- PROBLEM DESCRIPTION -
Go to the line in the entries below that holds "- [@Baltemor369](https://github.com/Baltemor369)" and repeat exactly from there through the line that holds "- Download the 'MangaManager' folder.", inclusive.

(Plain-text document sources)
#####

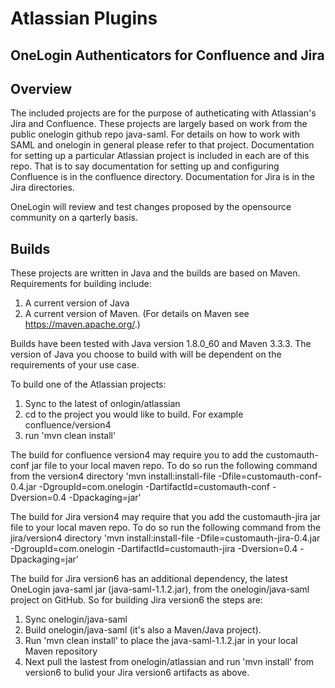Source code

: # Atlassian Plugins
## OneLogin Authenticators for Confluence and Jira

Overview
-----
The included projects are for the purpose of autheticating with Atlassian's Jira and Confluence. These projects are largely based on work from the public onelogin github repo java-saml. For details on how to work with SAML and onelogin in general please refer to that project. 
Documentation for setting up a particular Atlassian project is included in each are of this repo. 
That is to say documentation for setting up and configuring Confluence is in the confluence directory. 
Documentation for Jira is in the Jira directories.

OneLogin will review and test changes proposed by the opensource community on a qarterly basis. 


Builds
-----
These projects are written in Java and the builds are based on Maven. Requirements for building include:

1. A current version of Java
2. A current version of Maven. (For details on Maven see https://maven.apache.org/.)

Builds have been tested with Java version 1.8.0_60 and Maven 3.3.3. The version of Java you choose to build with will be dependent on the requirements of your use case.

To build one of the Atlassian projects:

1. Sync to the latest of onlogin/atlassian
2. cd to the project you would like to build. For example confluence/version4
3. run 'mvn clean install'

The build for confluence version4 may require you to add the customauth-conf jar file to your local maven repo. To do so run the following command from the version4 directory 'mvn install:install-file -Dfile=customauth-conf-0.4.jar -DgroupId=com.onelogin -DartifactId=customauth-conf -Dversion=0.4 -Dpackaging=jar'

The build for Jira version4 may require that you add the customauth-jira jar file to your local maven repo. To do so run the following command from the jira/version4 directory 'mvn install:install-file -Dfile=customauth-jira-0.4.jar -DgroupId=com.onelogin -DartifactId=customauth-jira -Dversion=0.4 -Dpackaging=jar'

The build for Jira version6 has an additional dependency, the latest OneLogin java-saml jar (java-saml-1.1.2.jar), from the onelogin/java-saml project on GitHub. So for building Jira version6 the steps are: 

1. Sync onelogin/java-saml
2. Build onelogin/java-saml (it's also a Maven/Java project). 
3. Run 'mvn clean install' to place the java-saml-1.1.2.jar in your local Maven repository
4. Next pull the lastest from onelogin/atlassian and run 'mvn install' from version6 to bulid your Jira version6 artifacts as above.

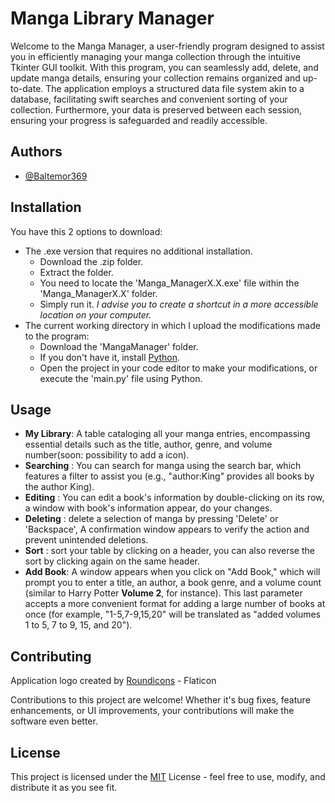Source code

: 
# Manga Library Manager

Welcome to the Manga Manager, a user-friendly program designed to assist you in efficiently managing your manga collection through the intuitive Tkinter GUI toolkit. With this program, you can seamlessly add, delete, and update manga details, ensuring your collection remains organized and up-to-date. The application employs a structured data file system akin to a database, facilitating swift searches and convenient sorting of your collection. Furthermore, your data is preserved between each session, ensuring your progress is safeguarded and readily accessible.


## Authors

- [@Baltemor369](https://github.com/Baltemor369)

## Installation

You have this 2 options to download:

- The .exe version that requires no additional installation.
    - Download the .zip folder.
    - Extract the folder.
    - You need to locate the 'Manga_ManagerX.X.exe' file within the 'Manga_ManagerX.X' folder.
    - Simply run it.
    *I advise you to create a shortcut in a more accessible location on your computer.*
- The current working directory in which I upload the modifications made to the program:
    - Download the 'MangaManager' folder.
    - If you don't have it, install [Python](https://www.python.org/downloads/).
    - Open the project in your code editor to make your modifications, or execute the 'main.py' file using Python.
## Usage

- **My Library**: A table cataloging all your manga entries, encompassing essential details such as the title, author, genre, and volume number(soon: possibility to add a icon). 
- **Searching** : You can search for manga using the search bar, which features a filter to assist you (e.g., "author:King" provides all books by the author King). 
- **Editing** : You can edit a book's information by double-clicking on its row, a window with book's information appear, do your changes.
- **Deleting** : delete a selection of manga by pressing 'Delete' or 'Backspace', A confirmation window appears to verify the action and prevent unintended deletions.
- **Sort** :  sort your table by clicking on a header, you can also reverse the sort by clicking again on the same header.
- **Add Book**: A window appears when you click on "Add Book," which will prompt you to enter a title, an author, a book genre, and a volume count (similar to Harry Potter __Volume 2__, for instance). This last parameter accepts a more convenient format for adding a large number of books at once (for example, "1-5,7-9,15,20" will be translated as "added volumes 1 to 5, 7 to 9, 15, and 20").
## Contributing

Application logo created by [Roundicons](https://www.flaticon.com/fr/auteurs/roundicons) - Flaticon

Contributions to this project are welcome! Whether it's bug fixes, feature enhancements, or UI improvements, your contributions will make the software even better.


## License

This project is licensed under the [MIT](https://choosealicense.com/licenses/mit/) License - feel free to use, modify, and distribute it as you see fit.


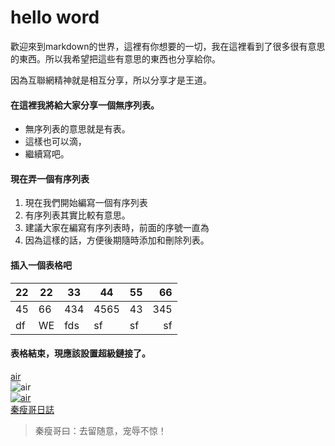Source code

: # hello word  

歡迎來到markdown的世界，這裡有你想要的一切，我在這裡看到了很多很有意思的東西。所以我希望把這些有意思的東西也分享給你。

因為互聯網精神就是相互分享，所以分享才是王道。  
#### 在這裡我將給大家分享一個無序列表。
* 無序列表的意思就是有表。  
* 這樣也可以滴，
* 繼續寫吧。  

#### 現在弄一個有序列表  
1. 現在我們開始編寫一個有序列表
1. 有序列表其實比較有意思。
1. 建議大家在編寫有序列表時，前面的序號一直為  
1. 因為這樣的話，方便後期隨時添加和刪除列表。 

#### 插入一個表格吧  
|22|22|33|44|55|66|
|:----|----|----|----|----|----:|
|45|66|434|4565|43|345|
|df|WE|fds|sf|sf|sf|

#### 表格結束，現應該設置超級鏈接了。  
[air](http://www.qg001.com/file/air.png)  
![air](http://www.qg001.com/file/air.png)  
[![air](http://www.qg001.com/file/air.png "one dicm")](http://qy.qg001.com)  
[秦瘦哥日誌](http://qy.qg001.com)  
> 秦瘦哥曰：去留随意，宠辱不惊！  
  
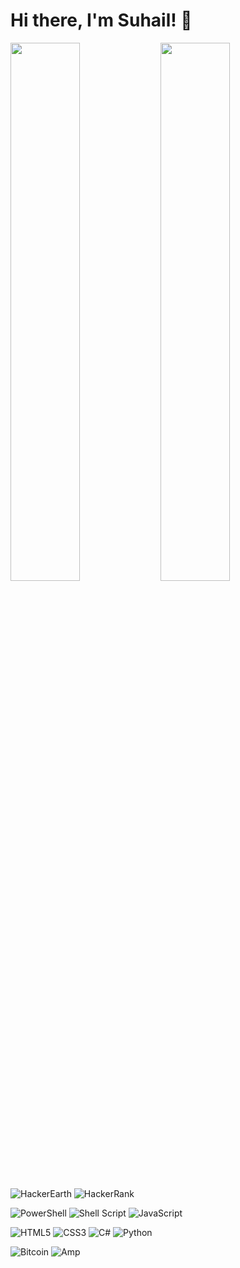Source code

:# Hi there, I'm Suhail! 👋

<img align="left" width="47%" src="https://github-readme-stats.vercel.app/api?username=suhail&show_icons=true&theme=radical" />
<img align="left" width="47%" src="https://github-readme-stats.vercel.app/api/top-langs/?username=suhail&layout=compact" />

![HackerEarth](https://img.shields.io/badge/HackerEarth-%232C3454.svg?style=for-the-badge&logo=HackerEarth&logoColor=Blue)
![HackerRank](https://img.shields.io/badge/-Hackerrank-2EC866?style=for-the-badge&logo=HackerRank&logoColor=white)

![PowerShell](https://img.shields.io/badge/PowerShell-%235391FE.svg?style=for-the-badge&logo=powershell&logoColor=white)
![Shell Script](https://img.shields.io/badge/shell_script-%23121011.svg?style=for-the-badge&logo=gnu-bash&logoColor=white)
![JavaScript](https://img.shields.io/badge/javascript-%23323330.svg?style=for-the-badge&logo=javascript&logoColor=%23F7DF1E)

![HTML5](https://img.shields.io/badge/html5-%23E34F26.svg?style=for-the-badge&logo=html5&logoColor=white)
![CSS3](https://img.shields.io/badge/css3-%231572B6.svg?style=for-the-badge&logo=css3&logoColor=white)
![C#](https://img.shields.io/badge/c%23-%23239120.svg?style=for-the-badge&logo=c-sharp&logoColor=white)
![Python](https://img.shields.io/badge/python-3670A0?style=for-the-badge&logo=python&logoColor=ffdd54)

![Bitcoin](https://img.shields.io/badge/Bitcoin-000?style=for-the-badge&logo=bitcoin&logoColor=white)
![Amp](https://img.shields.io/badge/Amp-005AF0?style=for-the-badge&logo=amp&logoColor=white)

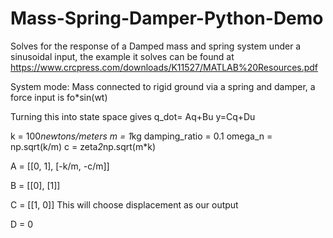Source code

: # Mass-Spring-Damper-Python-Demo
Solves for the response of a Damped mass and spring system under a sinusoidal  input, the example it solves can be found
at  https://www.crcpress.com/downloads/K11527/MATLAB%20Resources.pdf


System mode: Mass connected to rigid ground via a spring and damper, a force input is fo*sin(wt)


Turning this into state space gives 
q_dot= Aq+Bu
y=Cq+Du


k = 100*newtons/meters
m = 1*kg
damping_ratio = 0.1
omega_n = np.sqrt(k/m)
c = zeta*2*np.sqrt(m*k)

A = [[0, 1], [-k/m, -c/m]]


B = [[0], [1]]


C = [[1, 0]]         This will choose displacement as our output


D = 0

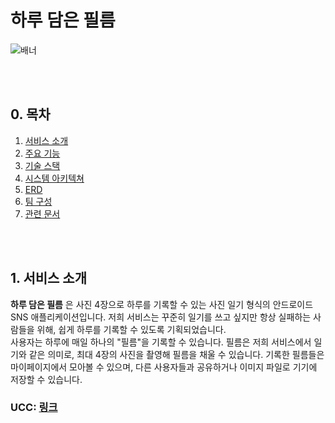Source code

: # 하루 담은 필름
![배너](https://user-images.githubusercontent.com/52388470/235416967-1bbe6f6b-1223-4634-939f-24bec5f701a2.png)

<br/><br/>

## 0. 목차

1. [서비스 소개](#1-서비스-소개)
2. [주요 기능](#2-주요-기능)
3. [기술 스택](#3-기술-스택)
4. [시스템 아키텍쳐](#4-시스템-아키텍쳐)
5. [ERD](#5-erd)
6. [팀 구성](#6-팀-구성)
7. [관련 문서](#7-관련-문서)

<br/><br/>

## 1. 서비스 소개

**하루 담은 필름** 은 사진 4장으로 하루를 기록할 수 있는 사진 일기 형식의 안드로이드 SNS 애플리케이션입니다. 저희 서비스는 꾸준히 일기를 쓰고 싶지만 항상 실패하는 사람들을 위해, 쉽게 하루를 기록할 수 있도록 기획되었습니다. <br/>
사용자는 하루에 매일 하나의 "필름"을 기록할 수 있습니다. 필름은 저희 서비스에서 일기와 같은 의미로, 최대 4장의 사진을 촬영해 필름을 채울 수 있습니다. 기록한 필름들은 마이페이지에서 모아볼 수 있으며, 다른 사용자들과 공유하거나 이미지 파일로 기기에 저장할 수 있습니다.

### UCC: [링크](assets/UCC.mp4)

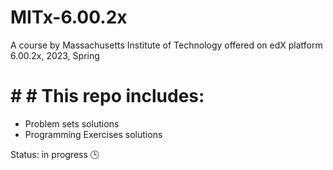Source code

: # MITx-6.00.2x  
A course by Massachusetts Institute of Technology offered on edX platform  
6.00.2x, 2023, Spring  

# # # This repo includes:  
* Problem sets solutions  
* Programming Exercises solutions   

Status: in progress 🕒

#####

- TASK RESPONSE -
- [@Baltemor369](https://github.com/Baltemor369)

## Installation

You have this 2 options to download:

- The .exe version that requires no additional installation.
    - Download the .zip folder.
    - Extract the folder.
    - You need to locate the 'Manga_ManagerX.X.exe' file within the 'Manga_ManagerX.X' folder.
    - Simply run it.
    *I advise you to create a shortcut in a more accessible location on your computer.*
- The current working directory in which I upload the modifications made to the program:
    - Download the 'MangaManager' folder.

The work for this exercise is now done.